When you want to make use of code in another module, you'll need to first import it. Importing a module makes the tools provided by that module — functions, types, etc. — available in the module where it was imported. You import a module using a statement called import.

>>> import math
>>> math.sqrt(9)
3.0
>>> math.gcd(15, 21)
3

Note that import makes every definition in the module available, but its name must be qualified by the name of that module. In the example above, we imported the math module, which is part of the Python standard library. This made a variety of functions — such as sqrt() and gcd() — available to us. However, to call those functions, we had to precede their names with the name of the module (math) and a dot. I should point out that this, in and of itself, is not a bad thing; the acronym gcd might mean different things in different contexts, but math.gcd more clearly looks like what it is (greatest common divisor). Much more often than not, I'll import modules this way, and I'll use their names whenever I use the definitions inside of them; I'm less concerned about typing less and more concerned about being able to read a program later and quickly understand it.

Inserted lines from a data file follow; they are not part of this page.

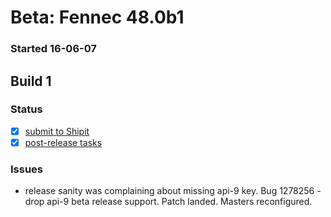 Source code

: # Beta: Fennec 48.0b1

### Started 16-06-07

## Build 1

### Status
- [x] [submit to Shipit](https://wiki.mozilla.org/Release:Release_Automation_on_Mercurial:Starting_a_Release#Submit_to_Ship_It)
- [x] [post-release tasks](https://wiki.mozilla.org/Release:Release_Automation_on_Mercurial:Updates_through_Shipping#Post-release_tasks)

### Issues
- release sanity was complaining about missing api-9 key. Bug 1278256 - drop api-9 beta release support. Patch landed. Masters reconfigured.


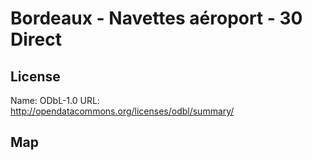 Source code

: # Bordeaux - Navettes aéroport - 30 Direct
    
## License

Name: ODbL-1.0
URL: http://opendatacommons.org/licenses/odbl/summary/

## Map

<WorldMap topic="stefan/public-transport/Bordeaux___Navettes_aeroport___30_Direct/vehicle_positions/#" />
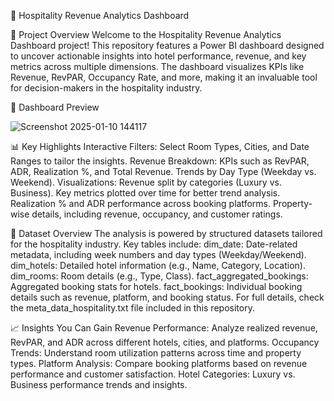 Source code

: 
🌟 Hospitality Revenue Analytics Dashboard

🚀 Project Overview
Welcome to the Hospitality Revenue Analytics Dashboard project!
This repository features a Power BI dashboard designed to uncover actionable insights into hotel performance, revenue, and key metrics across multiple dimensions.
The dashboard visualizes KPIs like Revenue, RevPAR, Occupancy Rate, and more, making it an invaluable tool for decision-makers in the hospitality industry.

📸 Dashboard Preview

![Screenshot 2025-01-10 144117](https://github.com/user-attachments/assets/dd93b80c-efe4-4681-a0f9-2826069dbaed)

📊 Key Highlights
Interactive Filters: Select Room Types, Cities, and Date Ranges to tailor the insights.
Revenue Breakdown:
KPIs such as RevPAR, ADR, Realization %, and Total Revenue.
Trends by Day Type (Weekday vs. Weekend).
Visualizations:
Revenue split by categories (Luxury vs. Business).
Key metrics plotted over time for better trend analysis.
Realization % and ADR performance across booking platforms.
Property-wise details, including revenue, occupancy, and customer ratings.

📁 Dataset Overview
The analysis is powered by structured datasets tailored for the hospitality industry. Key tables include:
dim_date: Date-related metadata, including week numbers and day types (Weekday/Weekend).
dim_hotels: Detailed hotel information (e.g., Name, Category, Location).
dim_rooms: Room details (e.g., Type, Class).
fact_aggregated_bookings: Aggregated booking stats for hotels.
fact_bookings: Individual booking details such as revenue, platform, and booking status.
For full details, check the meta_data_hospitality.txt file included in this repository.

📈 Insights You Can Gain
Revenue Performance:
Analyze realized revenue, RevPAR, and ADR across different hotels, cities, and platforms.
Occupancy Trends:
Understand room utilization patterns across time and property types.
Platform Analysis:
Compare booking platforms based on revenue performance and customer satisfaction.
Hotel Categories:
Luxury vs. Business performance trends and insights.









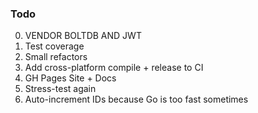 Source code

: ### Todo

0. VENDOR BOLTDB AND JWT
1. Test coverage
2. Small refactors
3. Add cross-platform compile + release to CI
4. GH Pages Site + Docs
5. Stress-test again
6. Auto-increment IDs because Go is too fast sometimes
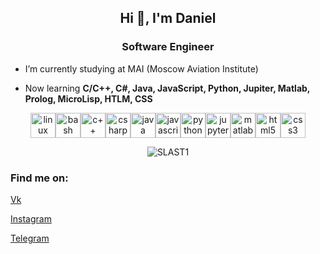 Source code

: <h2 align="center">Hi 👋, I'm Daniel</h2>
<h3 align="center">Software Engineer</h3>

- I’m currently studying at MAI (Moscow Aviation Institute)

- Now learning **C/C++, C#, Java, JavaScript, Python, Jupiter, Matlab, Prolog, MicroLisp, HTLM, CSS**

<p align="center"><img
src="https://github.com/SLAST1/devicon/blob/master/icons/linux/linux-original.svg" alt="linux" width="40" height="40"/><img
src="https://github.com/SLAST1/devicon/blob/master/icons/bash/bash-original.svg" alt="bash" width="40" height="40"/><img
src="https://github.com/SLAST1/devicon/blob/master/icons/cplusplus/cplusplus-original.svg" alt="c++" width="40" height="40"/><img
src="https://github.com/SLAST1/devicon/blob/master/icons/csharp/csharp-line.svg" alt="csharp" width="40" height="40"/><img
src="https://github.com/SLAST1/devicon/blob/master/icons/java/java-original.svg" alt="java" width="40" height="40"/><img
src="https://github.com/SLAST1/devicon/blob/master/icons/javascript/javascript-original.svg" alt="javascript" width="40" height="40"/><img
src="https://github.com/SLAST1/devicon/blob/master/icons/python/python-original.svg" alt="python" width="40" height="40"/><img 
src="https://github.com/SLAST1/devicon/blob/master/icons/jupyter/jupyter-original-wordmark.svg" alt="jupyter" width="40" height="40"/><img
src="https://github.com/SLAST1/devicon/blob/master/icons/matlab/matlab-original.svg" alt="matlab" width="40" height="40"/><img
src="https://github.com/SLAST1/devicon/blob/master/icons/html5/html5-original-wordmark.svg" alt="html5" width="40" height="40"/><img
src="https://github.com/SLAST1/devicon/blob/master/icons/css3/css3-original-wordmark.svg" alt="css3" width="40" height="40"/><img
</p>
 
<p align="center"><img
src="https://github-readme-stats.vercel.app/api/top-langs/?username=SLAST1&langs_count=9" alt="SLAST1"/>
<!
    layout=compact
-->
</p>

### Find me on:
[Vk](https://vk.com/slast1_one)

[Instagram](https://www.instagram.com/slast1_one)

[Telegram](https://t.me/slast1_one)
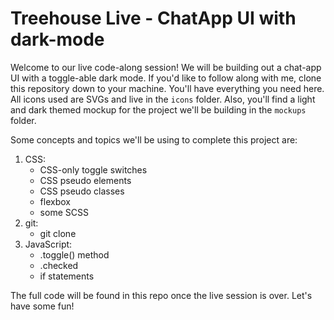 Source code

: # Treehouse Live - ChatApp UI with dark-mode

Welcome to our live code-along session! We will be building out a chat-app UI with a toggle-able dark mode. If you'd like to follow along with me, clone this repository down to your machine. You'll have everything you need here. All icons used are SVGs and live in the `icons` folder. Also, you'll find a light and dark themed mockup for the project we'll be building in the `mockups` folder.

Some concepts and topics we'll be using to complete this project are:
<ol>
    <li>CSS:
        <ul>
            <li>CSS-only toggle switches</li>
            <li>CSS pseudo elements</li>
            <li>CSS pseudo classes</li>
            <li>flexbox</li>
            <li>some SCSS</li>
        </ul>
    </li>
    <li>git:
        <ul>
            <li>git clone</li>
        </ul>
    </li>
    <li>JavaScript:
        <ul>
            <li>.toggle() method</li>
            <li>.checked</li>
            <li>if statements</li>
        </ul>
    </li>
</ol>


The full code will be found in this repo once the live session is over. Let's have some fun! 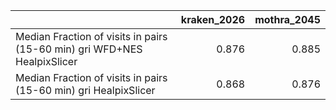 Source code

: |                                                                          |   kraken_2026 |   mothra_2045 |
|:-------------------------------------------------------------------------|--------------:|--------------:|
| Median Fraction of visits in pairs (15-60 min) gri WFD+NES HealpixSlicer |         0.876 |         0.885 |
| Median Fraction of visits in pairs (15-60 min) gri HealpixSlicer         |         0.868 |         0.876 |
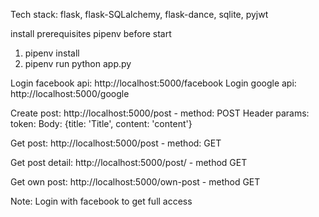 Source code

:Tech stack: flask, flask-SQLalchemy, flask-dance, sqlite, pyjwt

install prerequisites pipenv before start

1. pipenv install
2. pipenv run python app.py


Login facebook api: http://localhost:5000/facebook
Login google api: http://localhost:5000/google

Create post: http://localhost:5000/post - method: POST
Header params: token: <token>
Body:
{title: 'Title', content: 'content'}

Get post: http://localhost:5000/post - method: GET

Get post detail: http://localhost:5000/post/<id> - method GET

Get own post: http://localhost:5000/own-post - method GET


Note: Login with facebook to get full access




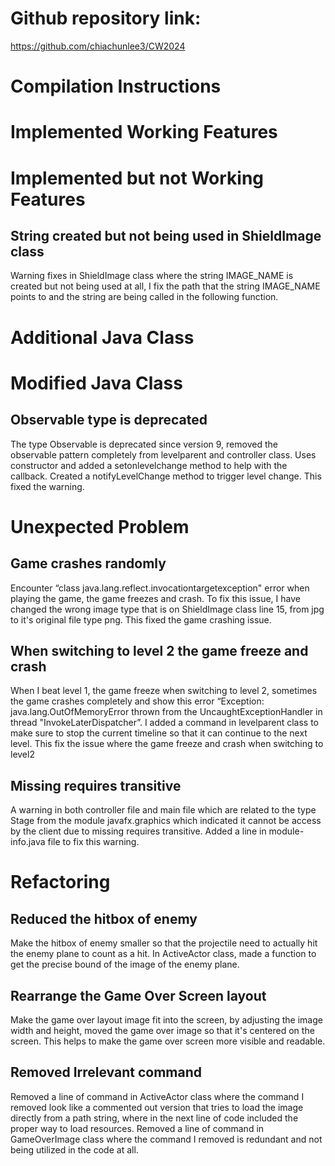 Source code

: # Github repository link:
https://github.com/chiachunlee3/CW2024

# Compilation Instructions

# Implemented Working Features

# Implemented but not Working Features
## String created but not being used in ShieldImage class
Warning fixes in ShieldImage class where the string IMAGE_NAME is created but not being used at all, I fix the path that the string IMAGE_NAME points to and the string are being called in the following function.


# Additional Java Class

# Modified Java Class
## Observable type is deprecated
The type Observable is deprecated since version 9, removed the observable pattern completely from levelparent and controller class. Uses constructor and added a setonlevelchange method to help with the callback. Created a notifyLevelChange method to trigger level change. This fixed the warning.


# Unexpected Problem
## Game crashes randomly
Encounter “class java.lang.reflect.invocationtargetexception" error when playing the game, the game freezes and crash. To fix this issue, I have changed the wrong image type that is on ShieldImage class line 15, from jpg to it's original file type png. This fixed the game crashing issue.

## When switching to level 2 the game freeze and crash
When I beat level 1, the game freeze when switching to level 2, sometimes the game crashes completely and show this error “Exception: java.lang.OutOfMemoryError thrown from the UncaughtExceptionHandler in thread "InvokeLaterDispatcher”. I added a command in levelparent class to make sure to stop the current timeline so that it can continue to the next level. This fix the issue where the game freeze and crash when switching to level2

## Missing requires transitive
A warning in both controller file and main file which are related to the type Stage from the module javafx.graphics which indicated it cannot be access by the client due to missing requires transitive. Added a line in module-info.java file to fix this warning.

# Refactoring
## Reduced the hitbox of enemy
Make the hitbox of enemy smaller so that the projectile need to actually hit the enemy plane to count as a hit. In ActiveActor class, made a function to get the precise bound of the image of the enemy plane.

## Rearrange the Game Over Screen layout
Make the game over layout image fit into the screen, by adjusting the image width and height, moved the game over image so that it's centered on the screen. This helps to make the game over screen more visible and readable.

## Removed Irrelevant command
Removed a line of command in ActiveActor class where the command I removed look like a commented out version that tries to load the image directly from a path string, where in the next line of code included the proper way to load resources. Removed a line of command in GameOverImage class where the command I removed is redundant and not being utilized in the code at all.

That said, there is a way to import a definition from a module and make it directly available without qualification, using a variant of the import statement that you might call from ... import. For example, if we wanted to import the sqrt() function from the math module this way, we might do this.

>>> from math import sqrt
>>> sqrt(9)
3.0

Again, I somewhat rarely will do this, unless I think the name of what I'm importing makes its meaning pretty self-evident.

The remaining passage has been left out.